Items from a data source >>

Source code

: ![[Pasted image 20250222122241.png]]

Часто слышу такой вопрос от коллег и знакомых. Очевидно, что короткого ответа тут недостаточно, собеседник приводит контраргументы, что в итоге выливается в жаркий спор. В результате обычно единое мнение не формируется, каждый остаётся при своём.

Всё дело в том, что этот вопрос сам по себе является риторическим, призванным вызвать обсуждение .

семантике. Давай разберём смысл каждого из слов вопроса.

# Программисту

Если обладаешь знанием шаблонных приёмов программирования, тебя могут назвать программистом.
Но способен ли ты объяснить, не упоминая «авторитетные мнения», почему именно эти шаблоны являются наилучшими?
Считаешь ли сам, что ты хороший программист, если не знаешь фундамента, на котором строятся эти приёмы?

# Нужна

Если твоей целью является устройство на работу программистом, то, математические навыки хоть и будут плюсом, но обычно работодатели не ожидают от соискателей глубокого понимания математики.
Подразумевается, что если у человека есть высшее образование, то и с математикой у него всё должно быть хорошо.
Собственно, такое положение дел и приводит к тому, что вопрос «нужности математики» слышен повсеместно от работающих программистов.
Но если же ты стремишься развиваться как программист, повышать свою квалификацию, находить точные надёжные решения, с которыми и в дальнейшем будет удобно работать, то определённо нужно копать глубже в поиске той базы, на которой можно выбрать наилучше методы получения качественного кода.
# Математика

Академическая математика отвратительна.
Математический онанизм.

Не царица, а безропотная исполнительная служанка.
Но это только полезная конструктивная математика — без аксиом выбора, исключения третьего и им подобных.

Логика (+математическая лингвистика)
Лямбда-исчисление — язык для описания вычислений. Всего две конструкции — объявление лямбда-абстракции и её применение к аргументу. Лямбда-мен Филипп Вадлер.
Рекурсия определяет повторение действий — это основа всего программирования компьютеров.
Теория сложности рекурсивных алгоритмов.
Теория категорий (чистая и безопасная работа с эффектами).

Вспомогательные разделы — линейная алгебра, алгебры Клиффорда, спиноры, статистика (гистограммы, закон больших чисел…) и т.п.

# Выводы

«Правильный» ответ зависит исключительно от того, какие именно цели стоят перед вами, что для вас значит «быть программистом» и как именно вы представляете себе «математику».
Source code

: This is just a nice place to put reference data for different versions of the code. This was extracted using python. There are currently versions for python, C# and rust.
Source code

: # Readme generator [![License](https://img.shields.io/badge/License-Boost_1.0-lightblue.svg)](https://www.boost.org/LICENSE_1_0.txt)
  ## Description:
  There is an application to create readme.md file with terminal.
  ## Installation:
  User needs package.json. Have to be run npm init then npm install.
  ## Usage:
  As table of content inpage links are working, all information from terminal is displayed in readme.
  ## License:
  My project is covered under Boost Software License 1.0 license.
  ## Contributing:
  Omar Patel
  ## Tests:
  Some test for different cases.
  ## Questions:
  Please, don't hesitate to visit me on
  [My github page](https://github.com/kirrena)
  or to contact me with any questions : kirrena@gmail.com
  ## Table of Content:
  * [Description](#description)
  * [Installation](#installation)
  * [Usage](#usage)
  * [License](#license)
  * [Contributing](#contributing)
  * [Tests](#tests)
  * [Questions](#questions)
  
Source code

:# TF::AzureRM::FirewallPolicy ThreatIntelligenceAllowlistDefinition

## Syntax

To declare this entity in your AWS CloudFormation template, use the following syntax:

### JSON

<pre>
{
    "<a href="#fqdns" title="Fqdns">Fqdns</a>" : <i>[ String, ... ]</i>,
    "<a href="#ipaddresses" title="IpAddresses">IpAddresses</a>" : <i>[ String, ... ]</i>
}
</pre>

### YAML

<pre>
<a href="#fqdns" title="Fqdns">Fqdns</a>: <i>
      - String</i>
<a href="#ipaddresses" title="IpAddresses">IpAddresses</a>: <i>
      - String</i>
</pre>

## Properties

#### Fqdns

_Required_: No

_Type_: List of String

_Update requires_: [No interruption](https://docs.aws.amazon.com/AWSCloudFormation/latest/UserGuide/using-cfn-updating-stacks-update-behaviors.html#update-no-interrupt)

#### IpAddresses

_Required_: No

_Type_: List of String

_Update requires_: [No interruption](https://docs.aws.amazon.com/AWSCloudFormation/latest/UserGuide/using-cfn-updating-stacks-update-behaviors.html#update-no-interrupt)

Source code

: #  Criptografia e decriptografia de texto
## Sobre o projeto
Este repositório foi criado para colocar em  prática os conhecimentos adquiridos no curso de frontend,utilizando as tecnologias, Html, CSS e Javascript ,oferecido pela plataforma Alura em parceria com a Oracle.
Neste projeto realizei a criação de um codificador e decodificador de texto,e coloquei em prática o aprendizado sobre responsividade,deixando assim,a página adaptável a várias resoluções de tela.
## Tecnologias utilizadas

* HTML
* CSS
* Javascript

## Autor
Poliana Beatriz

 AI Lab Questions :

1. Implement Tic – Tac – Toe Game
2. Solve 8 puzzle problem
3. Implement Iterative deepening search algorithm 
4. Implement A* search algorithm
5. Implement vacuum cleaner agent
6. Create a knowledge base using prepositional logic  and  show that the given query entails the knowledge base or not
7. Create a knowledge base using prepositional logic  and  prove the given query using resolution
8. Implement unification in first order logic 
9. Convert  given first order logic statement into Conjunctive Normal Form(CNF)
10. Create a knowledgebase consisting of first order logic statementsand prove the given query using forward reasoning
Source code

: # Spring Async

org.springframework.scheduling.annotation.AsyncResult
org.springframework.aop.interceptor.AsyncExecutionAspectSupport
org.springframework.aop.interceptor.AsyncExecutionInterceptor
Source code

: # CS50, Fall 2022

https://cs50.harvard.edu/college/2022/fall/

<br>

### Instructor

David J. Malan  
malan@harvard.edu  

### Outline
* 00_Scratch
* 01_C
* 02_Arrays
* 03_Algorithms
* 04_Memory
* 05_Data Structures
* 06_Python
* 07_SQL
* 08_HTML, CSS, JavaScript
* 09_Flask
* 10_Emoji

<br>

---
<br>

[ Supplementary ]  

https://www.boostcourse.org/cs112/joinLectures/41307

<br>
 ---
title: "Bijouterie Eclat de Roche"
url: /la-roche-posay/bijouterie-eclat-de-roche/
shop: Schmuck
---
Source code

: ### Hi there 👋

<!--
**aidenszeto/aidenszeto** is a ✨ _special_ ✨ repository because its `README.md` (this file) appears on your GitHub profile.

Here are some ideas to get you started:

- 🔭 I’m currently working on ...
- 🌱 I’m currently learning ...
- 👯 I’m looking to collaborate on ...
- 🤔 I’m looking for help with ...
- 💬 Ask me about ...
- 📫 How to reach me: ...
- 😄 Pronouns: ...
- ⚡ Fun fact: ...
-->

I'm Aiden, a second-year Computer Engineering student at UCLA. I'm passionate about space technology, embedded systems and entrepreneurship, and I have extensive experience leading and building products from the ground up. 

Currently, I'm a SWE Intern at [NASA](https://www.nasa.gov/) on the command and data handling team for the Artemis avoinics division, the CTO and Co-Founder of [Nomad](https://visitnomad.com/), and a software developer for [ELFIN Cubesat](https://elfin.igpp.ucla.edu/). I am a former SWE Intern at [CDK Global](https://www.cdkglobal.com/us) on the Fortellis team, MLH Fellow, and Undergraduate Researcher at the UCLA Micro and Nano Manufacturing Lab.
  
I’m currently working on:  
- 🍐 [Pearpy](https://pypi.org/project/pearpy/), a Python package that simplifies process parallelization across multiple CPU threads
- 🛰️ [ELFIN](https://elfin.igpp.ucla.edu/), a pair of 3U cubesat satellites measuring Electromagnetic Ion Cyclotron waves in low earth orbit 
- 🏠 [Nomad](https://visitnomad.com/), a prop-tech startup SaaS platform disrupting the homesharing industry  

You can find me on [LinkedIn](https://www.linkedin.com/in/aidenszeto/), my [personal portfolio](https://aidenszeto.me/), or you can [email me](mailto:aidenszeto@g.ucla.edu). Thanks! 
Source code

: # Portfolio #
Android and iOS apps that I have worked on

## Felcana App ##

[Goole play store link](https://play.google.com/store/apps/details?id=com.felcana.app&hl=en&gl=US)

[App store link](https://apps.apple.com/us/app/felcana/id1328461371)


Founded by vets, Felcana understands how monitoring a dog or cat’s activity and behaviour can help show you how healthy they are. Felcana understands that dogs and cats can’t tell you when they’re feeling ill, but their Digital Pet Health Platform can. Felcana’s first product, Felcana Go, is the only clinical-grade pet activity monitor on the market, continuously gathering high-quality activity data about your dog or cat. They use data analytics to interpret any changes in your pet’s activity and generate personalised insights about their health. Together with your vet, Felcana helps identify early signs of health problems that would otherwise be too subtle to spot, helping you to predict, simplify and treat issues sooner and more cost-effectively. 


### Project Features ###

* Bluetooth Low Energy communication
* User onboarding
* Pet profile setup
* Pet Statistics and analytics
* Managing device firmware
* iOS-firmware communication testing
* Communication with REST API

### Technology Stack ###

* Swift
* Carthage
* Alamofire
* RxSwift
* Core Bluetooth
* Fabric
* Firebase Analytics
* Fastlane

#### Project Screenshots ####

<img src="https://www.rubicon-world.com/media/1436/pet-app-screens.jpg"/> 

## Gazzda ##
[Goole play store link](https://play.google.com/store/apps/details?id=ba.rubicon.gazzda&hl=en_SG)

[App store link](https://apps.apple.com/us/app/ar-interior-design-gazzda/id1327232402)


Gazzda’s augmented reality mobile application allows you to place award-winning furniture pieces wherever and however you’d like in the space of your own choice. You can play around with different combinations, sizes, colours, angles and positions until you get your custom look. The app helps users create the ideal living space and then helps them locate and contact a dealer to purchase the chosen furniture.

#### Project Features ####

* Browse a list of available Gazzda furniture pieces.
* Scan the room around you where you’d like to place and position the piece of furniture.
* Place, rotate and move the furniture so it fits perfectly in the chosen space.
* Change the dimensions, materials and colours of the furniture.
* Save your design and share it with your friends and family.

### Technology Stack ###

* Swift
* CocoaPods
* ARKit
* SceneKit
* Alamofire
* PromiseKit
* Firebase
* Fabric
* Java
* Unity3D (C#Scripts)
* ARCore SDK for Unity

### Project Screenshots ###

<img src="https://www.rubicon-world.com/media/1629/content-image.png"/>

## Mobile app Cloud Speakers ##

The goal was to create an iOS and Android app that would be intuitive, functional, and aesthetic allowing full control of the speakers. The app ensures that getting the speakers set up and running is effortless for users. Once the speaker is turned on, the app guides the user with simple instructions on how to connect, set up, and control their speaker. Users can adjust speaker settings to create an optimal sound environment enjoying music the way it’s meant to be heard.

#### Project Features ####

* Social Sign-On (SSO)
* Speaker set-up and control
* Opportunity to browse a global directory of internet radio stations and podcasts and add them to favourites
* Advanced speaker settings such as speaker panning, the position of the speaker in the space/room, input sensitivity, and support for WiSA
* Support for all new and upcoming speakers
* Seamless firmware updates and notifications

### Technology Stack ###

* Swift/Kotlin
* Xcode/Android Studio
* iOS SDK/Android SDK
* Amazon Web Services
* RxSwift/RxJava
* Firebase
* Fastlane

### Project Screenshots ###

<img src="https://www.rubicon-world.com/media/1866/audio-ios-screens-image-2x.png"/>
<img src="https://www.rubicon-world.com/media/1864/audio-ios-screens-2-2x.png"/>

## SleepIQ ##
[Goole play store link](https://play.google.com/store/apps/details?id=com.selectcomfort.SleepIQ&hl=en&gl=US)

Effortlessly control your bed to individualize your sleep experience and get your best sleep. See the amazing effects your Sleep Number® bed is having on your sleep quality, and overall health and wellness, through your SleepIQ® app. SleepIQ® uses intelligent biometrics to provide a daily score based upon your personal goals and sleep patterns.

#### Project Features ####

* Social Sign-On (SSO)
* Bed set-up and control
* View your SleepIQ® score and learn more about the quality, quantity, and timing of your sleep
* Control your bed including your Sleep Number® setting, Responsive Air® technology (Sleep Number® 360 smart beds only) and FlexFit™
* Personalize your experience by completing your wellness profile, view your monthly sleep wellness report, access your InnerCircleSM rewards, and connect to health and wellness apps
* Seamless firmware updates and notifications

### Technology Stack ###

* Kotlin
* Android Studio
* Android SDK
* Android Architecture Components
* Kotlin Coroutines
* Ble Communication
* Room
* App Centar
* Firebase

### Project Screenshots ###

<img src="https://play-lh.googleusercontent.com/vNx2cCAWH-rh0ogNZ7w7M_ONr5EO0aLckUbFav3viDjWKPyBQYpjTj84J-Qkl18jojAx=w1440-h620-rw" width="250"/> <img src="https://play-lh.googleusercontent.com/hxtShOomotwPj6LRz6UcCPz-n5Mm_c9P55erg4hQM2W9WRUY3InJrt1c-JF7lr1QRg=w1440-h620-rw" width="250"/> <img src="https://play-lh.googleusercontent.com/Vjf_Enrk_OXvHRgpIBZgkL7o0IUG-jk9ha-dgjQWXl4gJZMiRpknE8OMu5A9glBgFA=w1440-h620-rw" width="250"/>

Directions >> Going down from the first line of the entries above, restate each line word for word until the line holding "Если твоей целью" is done.

Solution >>
Source code

: ![[Pasted image 20250222122241.png]]

Часто слышу такой вопрос от коллег и знакомых. Очевидно, что короткого ответа тут недостаточно, собеседник приводит контраргументы, что в итоге выливается в жаркий спор. В результате обычно единое мнение не формируется, каждый остаётся при своём.

Всё дело в том, что этот вопрос сам по себе является риторическим, призванным вызвать обсуждение .

семантике. Давай разберём смысл каждого из слов вопроса.

# Программисту

Если обладаешь знанием шаблонных приёмов программирования, тебя могут назвать программистом.
Но способен ли ты объяснить, не упоминая «авторитетные мнения», почему именно эти шаблоны являются наилучшими?
Считаешь ли сам, что ты хороший программист, если не знаешь фундамента, на котором строятся эти приёмы?

# Нужна

Если твоей целью является устройство на работу программистом, то, математические навыки хоть и будут плюсом, но обычно работодатели не ожидают от соискателей глубокого понимания математики.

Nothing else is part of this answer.